- EXERCISE OBJECTIVE -
Select and copy out every line in the records containing "https".

(Stored entries)
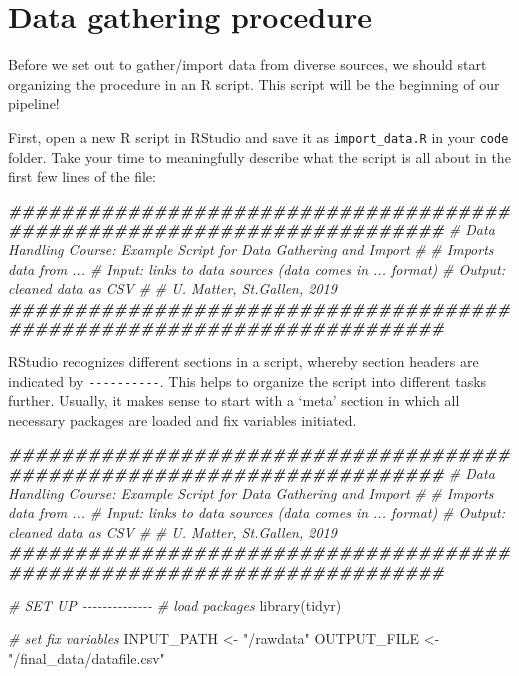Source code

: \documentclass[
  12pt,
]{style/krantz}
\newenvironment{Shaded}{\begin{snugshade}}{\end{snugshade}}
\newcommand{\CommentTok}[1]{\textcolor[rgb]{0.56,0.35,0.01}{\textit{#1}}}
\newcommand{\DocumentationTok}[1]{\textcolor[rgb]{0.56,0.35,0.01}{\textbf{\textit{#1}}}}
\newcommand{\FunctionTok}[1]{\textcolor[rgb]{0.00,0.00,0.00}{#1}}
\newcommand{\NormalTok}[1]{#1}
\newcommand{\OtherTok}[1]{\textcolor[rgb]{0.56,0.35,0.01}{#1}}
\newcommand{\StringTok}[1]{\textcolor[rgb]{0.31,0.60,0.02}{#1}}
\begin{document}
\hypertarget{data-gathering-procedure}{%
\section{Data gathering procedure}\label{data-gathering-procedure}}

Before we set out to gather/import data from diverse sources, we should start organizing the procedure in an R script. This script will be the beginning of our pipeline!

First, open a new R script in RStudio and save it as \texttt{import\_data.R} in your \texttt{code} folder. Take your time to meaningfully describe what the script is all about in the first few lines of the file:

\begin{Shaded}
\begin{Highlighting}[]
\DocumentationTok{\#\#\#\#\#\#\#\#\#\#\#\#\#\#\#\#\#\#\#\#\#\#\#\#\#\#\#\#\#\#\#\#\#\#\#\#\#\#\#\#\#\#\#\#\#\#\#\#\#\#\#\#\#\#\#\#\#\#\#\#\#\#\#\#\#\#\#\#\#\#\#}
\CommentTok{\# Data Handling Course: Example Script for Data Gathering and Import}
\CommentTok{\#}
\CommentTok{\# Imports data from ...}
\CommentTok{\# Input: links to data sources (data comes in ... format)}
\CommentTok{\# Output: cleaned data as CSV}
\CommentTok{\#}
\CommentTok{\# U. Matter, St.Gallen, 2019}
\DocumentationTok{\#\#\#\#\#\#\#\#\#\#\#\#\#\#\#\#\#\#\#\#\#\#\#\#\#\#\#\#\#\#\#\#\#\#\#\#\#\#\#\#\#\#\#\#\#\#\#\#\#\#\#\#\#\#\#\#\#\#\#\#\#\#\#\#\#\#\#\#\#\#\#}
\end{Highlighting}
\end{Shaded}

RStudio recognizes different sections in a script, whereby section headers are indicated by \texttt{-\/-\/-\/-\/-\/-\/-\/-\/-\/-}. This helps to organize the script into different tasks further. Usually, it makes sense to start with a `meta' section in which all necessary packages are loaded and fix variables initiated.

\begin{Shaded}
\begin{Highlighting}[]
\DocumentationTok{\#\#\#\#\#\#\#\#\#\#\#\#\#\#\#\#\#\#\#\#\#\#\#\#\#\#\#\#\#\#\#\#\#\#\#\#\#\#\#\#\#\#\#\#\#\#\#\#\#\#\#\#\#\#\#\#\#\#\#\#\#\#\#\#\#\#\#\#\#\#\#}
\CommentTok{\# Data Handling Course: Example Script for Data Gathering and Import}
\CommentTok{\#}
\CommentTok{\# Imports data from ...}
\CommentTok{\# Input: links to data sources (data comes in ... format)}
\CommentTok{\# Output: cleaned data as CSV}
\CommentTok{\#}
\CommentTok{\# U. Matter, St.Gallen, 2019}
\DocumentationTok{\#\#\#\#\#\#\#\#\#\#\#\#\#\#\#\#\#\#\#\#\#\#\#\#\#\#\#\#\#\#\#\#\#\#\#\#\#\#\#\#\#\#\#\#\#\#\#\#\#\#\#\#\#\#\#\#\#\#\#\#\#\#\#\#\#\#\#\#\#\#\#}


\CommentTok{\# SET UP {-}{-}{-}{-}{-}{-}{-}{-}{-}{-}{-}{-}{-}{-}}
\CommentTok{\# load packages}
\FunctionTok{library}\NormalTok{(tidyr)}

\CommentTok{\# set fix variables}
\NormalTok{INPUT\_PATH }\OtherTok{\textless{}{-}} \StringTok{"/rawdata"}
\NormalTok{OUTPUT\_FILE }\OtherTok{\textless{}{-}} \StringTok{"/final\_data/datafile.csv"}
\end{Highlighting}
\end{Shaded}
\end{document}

...

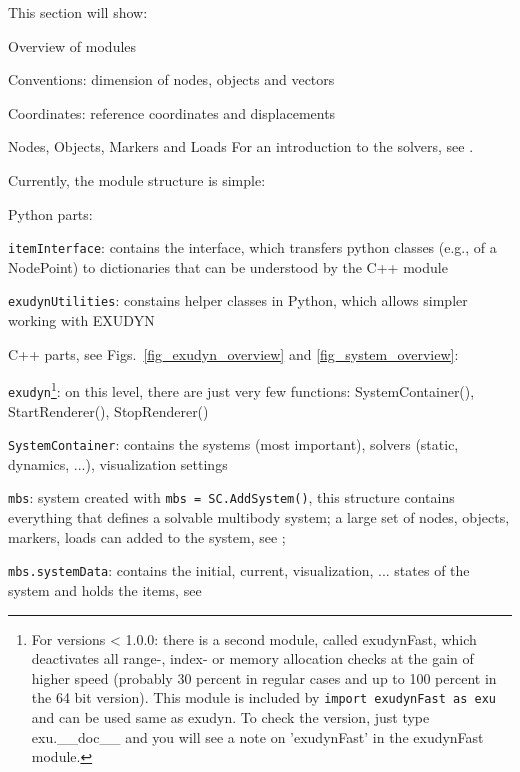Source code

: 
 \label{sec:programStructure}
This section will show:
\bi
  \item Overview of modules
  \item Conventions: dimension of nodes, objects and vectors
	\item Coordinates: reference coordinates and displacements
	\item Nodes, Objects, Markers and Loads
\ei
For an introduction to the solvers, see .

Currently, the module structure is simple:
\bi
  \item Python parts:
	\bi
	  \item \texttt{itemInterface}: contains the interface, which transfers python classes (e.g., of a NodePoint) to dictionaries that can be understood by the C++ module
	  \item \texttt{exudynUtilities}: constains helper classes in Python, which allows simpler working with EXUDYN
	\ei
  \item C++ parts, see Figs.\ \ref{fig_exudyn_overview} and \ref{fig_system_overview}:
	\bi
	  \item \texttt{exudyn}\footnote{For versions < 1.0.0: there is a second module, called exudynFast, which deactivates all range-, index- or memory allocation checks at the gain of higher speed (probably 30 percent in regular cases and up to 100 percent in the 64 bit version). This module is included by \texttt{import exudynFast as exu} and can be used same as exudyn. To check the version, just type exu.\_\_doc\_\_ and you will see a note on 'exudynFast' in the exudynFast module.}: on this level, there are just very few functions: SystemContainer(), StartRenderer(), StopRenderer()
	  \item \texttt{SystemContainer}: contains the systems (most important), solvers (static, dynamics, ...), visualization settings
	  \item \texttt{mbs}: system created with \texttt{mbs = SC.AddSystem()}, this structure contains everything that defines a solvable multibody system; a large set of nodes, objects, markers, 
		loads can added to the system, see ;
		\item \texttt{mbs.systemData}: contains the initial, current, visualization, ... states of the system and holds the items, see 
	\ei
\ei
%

...

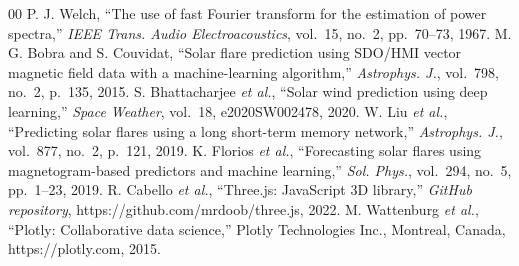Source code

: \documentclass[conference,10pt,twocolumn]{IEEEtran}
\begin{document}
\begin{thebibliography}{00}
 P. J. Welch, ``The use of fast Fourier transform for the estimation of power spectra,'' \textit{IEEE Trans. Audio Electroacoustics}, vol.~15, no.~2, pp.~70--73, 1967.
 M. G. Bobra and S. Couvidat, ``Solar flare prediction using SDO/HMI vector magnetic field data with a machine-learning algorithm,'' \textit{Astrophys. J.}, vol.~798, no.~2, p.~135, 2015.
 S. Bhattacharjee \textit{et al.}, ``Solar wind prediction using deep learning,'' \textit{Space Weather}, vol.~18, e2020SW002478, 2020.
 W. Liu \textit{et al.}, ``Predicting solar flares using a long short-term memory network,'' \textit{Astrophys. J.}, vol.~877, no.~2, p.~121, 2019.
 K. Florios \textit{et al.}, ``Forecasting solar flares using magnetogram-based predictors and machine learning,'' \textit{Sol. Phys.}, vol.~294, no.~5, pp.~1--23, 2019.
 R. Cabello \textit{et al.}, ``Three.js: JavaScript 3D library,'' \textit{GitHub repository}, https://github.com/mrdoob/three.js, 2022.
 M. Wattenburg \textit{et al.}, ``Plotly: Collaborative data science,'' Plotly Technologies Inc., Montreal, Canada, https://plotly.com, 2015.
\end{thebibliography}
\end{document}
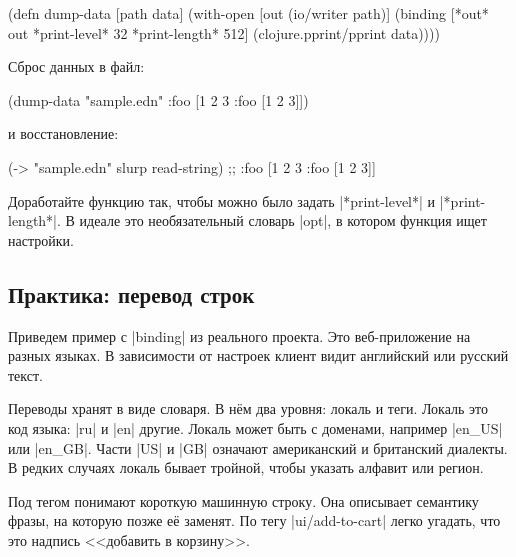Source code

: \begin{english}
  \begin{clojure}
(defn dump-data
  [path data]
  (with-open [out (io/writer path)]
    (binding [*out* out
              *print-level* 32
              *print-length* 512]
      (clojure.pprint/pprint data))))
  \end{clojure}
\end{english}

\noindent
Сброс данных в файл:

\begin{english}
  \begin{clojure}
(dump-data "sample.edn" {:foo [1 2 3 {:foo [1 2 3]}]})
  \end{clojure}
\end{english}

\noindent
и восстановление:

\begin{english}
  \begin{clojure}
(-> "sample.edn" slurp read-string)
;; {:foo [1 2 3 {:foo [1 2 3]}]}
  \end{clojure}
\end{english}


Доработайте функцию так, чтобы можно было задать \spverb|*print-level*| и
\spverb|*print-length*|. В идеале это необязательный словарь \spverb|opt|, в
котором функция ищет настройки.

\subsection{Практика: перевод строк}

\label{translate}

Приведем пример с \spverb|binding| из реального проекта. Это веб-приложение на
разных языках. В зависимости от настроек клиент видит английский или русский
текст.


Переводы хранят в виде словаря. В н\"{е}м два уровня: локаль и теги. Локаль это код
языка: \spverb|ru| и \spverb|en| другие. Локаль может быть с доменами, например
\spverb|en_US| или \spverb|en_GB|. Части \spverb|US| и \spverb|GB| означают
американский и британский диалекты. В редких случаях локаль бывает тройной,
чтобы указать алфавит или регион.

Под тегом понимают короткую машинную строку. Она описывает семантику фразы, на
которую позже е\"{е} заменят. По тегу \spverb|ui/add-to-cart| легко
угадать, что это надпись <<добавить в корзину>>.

- FINISHED EXERCISE -
 R. Cabello \textit{et al.}, ``Three.js: JavaScript 3D library,'' \textit{GitHub repository}, https://github.com/mrdoob/three.js, 2022.
 M. Wattenburg \textit{et al.}, ``Plotly: Collaborative data science,'' Plotly Technologies Inc., Montreal, Canada, https://plotly.com, 2015.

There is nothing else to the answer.